• _What you have to do_:
In the entries below, count every line with the word "processing". Return only the count.

-------- Data supplied --------

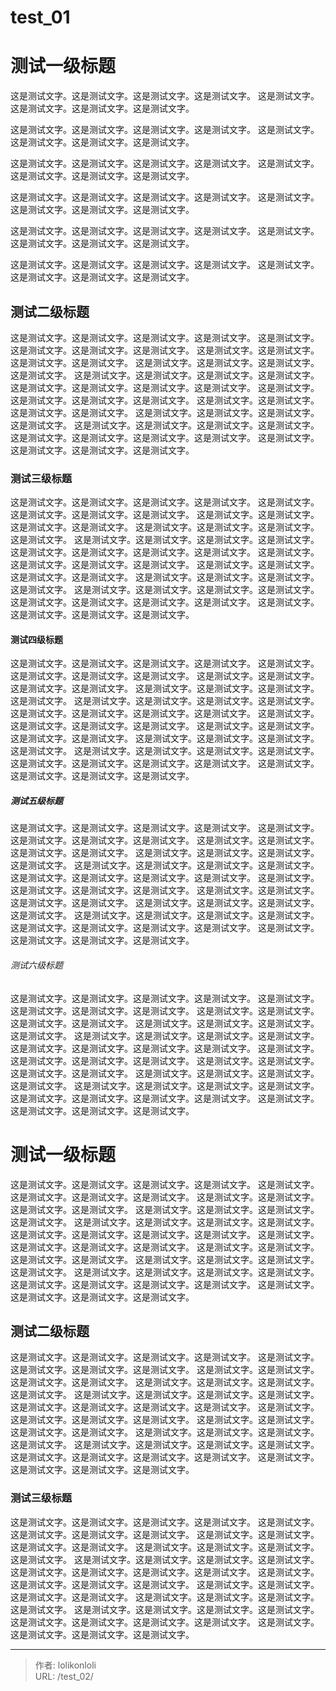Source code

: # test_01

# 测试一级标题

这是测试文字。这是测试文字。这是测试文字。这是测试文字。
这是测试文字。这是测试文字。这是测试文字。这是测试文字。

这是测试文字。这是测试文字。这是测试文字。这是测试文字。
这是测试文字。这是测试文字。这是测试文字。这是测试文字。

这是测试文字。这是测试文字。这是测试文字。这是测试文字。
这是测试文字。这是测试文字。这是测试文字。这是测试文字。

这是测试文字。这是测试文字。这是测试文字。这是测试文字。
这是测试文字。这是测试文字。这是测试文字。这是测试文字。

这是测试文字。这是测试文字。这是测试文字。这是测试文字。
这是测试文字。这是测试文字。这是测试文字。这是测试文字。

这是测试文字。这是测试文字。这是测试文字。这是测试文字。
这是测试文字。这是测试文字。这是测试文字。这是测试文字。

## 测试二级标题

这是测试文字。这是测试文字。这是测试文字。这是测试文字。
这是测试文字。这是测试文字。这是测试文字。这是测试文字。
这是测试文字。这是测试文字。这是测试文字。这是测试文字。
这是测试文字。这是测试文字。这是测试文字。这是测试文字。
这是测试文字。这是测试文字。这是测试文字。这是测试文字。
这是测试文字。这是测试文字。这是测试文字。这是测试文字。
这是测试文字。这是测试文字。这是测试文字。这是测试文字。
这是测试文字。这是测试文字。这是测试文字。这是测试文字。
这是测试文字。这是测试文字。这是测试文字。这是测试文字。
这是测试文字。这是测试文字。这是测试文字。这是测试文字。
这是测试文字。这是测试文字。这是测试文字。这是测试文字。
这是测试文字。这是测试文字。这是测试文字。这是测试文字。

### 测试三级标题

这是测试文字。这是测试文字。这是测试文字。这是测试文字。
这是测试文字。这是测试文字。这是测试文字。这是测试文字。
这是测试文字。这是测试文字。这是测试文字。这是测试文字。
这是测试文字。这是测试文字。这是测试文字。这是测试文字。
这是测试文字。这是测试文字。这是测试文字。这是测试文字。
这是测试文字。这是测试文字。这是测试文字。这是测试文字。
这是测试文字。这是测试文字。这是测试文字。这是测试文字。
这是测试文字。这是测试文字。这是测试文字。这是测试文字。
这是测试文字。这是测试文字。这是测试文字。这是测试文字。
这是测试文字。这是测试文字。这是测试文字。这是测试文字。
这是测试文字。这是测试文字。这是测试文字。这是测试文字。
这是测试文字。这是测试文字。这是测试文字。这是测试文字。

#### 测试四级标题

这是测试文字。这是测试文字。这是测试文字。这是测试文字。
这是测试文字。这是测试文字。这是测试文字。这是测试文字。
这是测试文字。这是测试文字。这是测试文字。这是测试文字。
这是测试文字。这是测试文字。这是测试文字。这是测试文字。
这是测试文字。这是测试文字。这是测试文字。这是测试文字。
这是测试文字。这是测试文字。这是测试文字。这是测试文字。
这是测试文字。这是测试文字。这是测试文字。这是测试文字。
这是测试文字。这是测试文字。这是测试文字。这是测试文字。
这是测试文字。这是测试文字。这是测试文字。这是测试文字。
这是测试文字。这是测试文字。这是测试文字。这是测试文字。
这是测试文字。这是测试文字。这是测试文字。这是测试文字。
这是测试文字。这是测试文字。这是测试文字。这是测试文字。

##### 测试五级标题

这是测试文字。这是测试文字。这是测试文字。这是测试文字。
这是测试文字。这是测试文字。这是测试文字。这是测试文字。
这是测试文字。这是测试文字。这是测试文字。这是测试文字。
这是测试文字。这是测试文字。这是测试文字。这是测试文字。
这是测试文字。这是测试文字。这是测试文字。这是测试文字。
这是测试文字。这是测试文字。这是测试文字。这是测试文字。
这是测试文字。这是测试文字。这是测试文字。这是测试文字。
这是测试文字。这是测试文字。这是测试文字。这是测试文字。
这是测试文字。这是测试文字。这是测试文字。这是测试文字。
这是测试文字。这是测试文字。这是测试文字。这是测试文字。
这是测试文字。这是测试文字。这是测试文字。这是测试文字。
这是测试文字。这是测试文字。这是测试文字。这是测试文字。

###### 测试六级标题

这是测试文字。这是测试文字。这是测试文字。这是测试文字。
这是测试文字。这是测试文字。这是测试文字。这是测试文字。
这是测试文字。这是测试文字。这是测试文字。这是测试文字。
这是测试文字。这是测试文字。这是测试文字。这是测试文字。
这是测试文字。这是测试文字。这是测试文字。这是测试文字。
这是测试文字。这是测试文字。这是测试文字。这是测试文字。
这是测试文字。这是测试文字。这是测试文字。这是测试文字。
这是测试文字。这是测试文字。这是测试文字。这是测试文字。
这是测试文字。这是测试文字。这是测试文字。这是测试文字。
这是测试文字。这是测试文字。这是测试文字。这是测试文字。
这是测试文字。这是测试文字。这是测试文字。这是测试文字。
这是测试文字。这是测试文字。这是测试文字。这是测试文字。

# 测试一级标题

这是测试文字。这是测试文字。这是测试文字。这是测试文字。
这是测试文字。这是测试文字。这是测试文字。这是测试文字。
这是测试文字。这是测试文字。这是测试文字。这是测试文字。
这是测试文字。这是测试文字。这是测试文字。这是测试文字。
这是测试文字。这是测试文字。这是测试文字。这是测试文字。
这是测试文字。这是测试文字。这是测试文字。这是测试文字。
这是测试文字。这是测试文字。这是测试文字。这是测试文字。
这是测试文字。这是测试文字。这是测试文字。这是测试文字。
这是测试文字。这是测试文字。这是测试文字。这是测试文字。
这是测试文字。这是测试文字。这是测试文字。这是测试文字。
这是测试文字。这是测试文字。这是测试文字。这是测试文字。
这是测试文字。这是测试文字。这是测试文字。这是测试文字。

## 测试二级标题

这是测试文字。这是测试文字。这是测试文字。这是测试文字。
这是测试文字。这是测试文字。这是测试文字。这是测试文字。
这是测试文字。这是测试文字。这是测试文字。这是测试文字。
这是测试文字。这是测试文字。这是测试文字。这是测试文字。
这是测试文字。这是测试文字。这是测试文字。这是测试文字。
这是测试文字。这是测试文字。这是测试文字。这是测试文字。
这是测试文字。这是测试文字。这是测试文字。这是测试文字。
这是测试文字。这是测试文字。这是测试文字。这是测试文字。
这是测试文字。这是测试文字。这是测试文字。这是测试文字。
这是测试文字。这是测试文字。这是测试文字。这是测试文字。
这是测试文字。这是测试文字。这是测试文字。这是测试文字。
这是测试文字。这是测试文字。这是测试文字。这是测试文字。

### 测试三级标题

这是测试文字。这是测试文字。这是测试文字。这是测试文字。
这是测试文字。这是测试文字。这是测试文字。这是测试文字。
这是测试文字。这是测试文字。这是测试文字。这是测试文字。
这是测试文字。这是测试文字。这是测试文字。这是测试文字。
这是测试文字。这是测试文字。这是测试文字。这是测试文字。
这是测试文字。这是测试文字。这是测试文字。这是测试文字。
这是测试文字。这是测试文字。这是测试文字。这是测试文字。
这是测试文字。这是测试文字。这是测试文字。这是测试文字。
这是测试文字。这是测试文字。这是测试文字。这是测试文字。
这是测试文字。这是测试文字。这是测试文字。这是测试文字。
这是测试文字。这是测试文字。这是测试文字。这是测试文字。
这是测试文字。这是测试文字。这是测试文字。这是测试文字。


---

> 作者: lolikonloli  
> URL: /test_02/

--------
-------- Data supplied --------

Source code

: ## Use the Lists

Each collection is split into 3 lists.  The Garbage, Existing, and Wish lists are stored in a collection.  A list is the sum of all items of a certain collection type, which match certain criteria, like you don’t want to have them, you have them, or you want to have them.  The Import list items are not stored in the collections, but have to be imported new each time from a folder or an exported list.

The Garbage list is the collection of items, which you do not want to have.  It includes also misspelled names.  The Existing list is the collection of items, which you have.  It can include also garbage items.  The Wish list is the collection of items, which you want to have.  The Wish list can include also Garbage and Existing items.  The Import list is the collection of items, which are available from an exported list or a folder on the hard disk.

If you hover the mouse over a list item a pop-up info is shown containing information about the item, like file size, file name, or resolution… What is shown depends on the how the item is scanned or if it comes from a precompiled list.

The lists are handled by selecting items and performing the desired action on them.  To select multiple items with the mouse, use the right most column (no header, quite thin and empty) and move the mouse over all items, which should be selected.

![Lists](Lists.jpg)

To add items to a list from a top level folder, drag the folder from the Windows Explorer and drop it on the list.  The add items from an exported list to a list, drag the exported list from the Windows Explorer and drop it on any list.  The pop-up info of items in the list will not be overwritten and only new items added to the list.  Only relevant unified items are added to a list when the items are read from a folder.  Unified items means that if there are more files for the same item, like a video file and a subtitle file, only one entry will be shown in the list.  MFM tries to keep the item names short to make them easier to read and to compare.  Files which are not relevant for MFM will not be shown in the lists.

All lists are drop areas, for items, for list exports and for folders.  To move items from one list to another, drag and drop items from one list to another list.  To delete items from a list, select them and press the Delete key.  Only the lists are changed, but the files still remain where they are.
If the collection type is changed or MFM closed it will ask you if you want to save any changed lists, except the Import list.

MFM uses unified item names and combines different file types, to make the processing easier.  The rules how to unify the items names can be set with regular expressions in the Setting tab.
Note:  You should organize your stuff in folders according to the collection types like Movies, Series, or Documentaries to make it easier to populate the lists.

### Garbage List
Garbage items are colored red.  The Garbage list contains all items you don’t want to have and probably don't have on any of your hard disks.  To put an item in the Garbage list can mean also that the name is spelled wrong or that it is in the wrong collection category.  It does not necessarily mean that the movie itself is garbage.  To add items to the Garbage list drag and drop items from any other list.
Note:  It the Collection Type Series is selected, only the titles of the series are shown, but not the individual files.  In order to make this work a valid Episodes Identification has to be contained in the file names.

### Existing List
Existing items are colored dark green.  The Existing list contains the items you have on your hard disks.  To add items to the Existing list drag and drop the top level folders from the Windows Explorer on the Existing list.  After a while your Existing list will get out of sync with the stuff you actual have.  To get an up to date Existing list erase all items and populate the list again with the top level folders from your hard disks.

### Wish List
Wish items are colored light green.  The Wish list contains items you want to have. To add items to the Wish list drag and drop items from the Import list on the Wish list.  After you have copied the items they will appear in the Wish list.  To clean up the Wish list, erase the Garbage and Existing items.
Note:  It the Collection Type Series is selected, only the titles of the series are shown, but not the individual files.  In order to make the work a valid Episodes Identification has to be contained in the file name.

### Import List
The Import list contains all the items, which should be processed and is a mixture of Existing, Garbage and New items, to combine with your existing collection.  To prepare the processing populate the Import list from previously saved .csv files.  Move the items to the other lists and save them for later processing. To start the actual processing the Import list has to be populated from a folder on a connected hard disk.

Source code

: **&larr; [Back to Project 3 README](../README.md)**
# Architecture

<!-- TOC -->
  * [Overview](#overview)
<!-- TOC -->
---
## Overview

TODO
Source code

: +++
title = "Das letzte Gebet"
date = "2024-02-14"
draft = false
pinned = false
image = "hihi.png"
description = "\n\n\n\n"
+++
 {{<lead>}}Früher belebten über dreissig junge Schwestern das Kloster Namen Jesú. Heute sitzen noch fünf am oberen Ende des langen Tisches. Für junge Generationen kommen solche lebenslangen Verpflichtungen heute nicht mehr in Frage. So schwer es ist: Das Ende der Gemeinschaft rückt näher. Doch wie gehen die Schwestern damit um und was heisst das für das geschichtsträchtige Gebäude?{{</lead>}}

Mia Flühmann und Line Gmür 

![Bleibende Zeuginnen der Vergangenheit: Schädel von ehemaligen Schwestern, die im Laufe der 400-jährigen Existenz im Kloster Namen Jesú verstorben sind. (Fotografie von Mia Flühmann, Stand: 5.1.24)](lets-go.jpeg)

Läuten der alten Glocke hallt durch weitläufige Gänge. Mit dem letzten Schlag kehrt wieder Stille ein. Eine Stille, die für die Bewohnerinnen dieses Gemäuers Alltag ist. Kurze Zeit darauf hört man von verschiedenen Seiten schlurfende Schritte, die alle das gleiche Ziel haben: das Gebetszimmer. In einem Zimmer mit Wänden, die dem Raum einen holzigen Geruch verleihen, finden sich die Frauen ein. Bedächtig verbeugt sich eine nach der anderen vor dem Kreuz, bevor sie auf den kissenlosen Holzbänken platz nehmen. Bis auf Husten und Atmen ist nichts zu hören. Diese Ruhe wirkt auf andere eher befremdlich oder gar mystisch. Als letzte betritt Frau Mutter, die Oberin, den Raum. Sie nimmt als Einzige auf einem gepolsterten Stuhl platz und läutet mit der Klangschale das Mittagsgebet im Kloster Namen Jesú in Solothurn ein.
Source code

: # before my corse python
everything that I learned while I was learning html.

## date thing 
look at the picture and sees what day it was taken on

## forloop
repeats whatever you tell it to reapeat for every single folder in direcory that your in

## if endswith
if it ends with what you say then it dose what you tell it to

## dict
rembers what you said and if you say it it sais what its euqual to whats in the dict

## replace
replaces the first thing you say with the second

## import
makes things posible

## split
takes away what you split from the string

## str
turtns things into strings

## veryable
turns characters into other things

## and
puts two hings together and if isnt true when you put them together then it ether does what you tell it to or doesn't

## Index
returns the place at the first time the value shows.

--------

• _Answer_:
2